===== Data excerpts =====

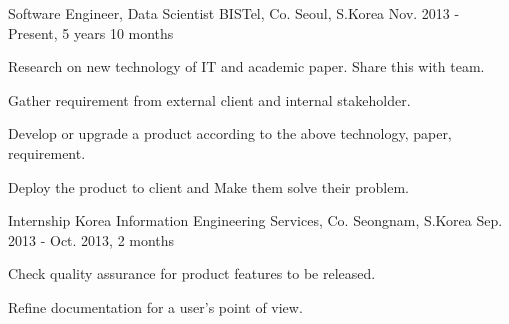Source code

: 

\begin{cventries}

  \cventry
    {Software Engineer, Data Scientist} %
    {BISTel, Co.} %
    {Seoul, S.Korea} %
    {Nov. 2013 - Present, 5 years 10 months} %
    {
      \begin{cvitems} %
        \item {Research on new technology of IT and academic paper. Share this with team.}
        \item {Gather requirement from external client and internal stakeholder.}
        \item {Develop or upgrade a product according to the above technology, paper, requirement.}
        \item {Deploy the product to client and Make them solve their problem.}
      \end{cvitems}
    }

  \cventry
    {Internship} %
    {Korea Information Engineering Services, Co.} %
    {Seongnam, S.Korea} %
    {Sep. 2013 - Oct. 2013, 2 months} %
    {
      \begin{cvitems} %
        \item {Check quality assurance for product features to be released.}
        \item {Refine documentation for a user's point of view.}
      \end{cvitems}
    }

\end{cventries}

=====

Assigned task
In the records above, which lines hold the string "technology"? Copy each one.

Result of the exercise
        \item {Research on new technology of IT and academic paper. Share this with team.}
        \item {Develop or upgrade a product according to the above technology, paper, requirement.}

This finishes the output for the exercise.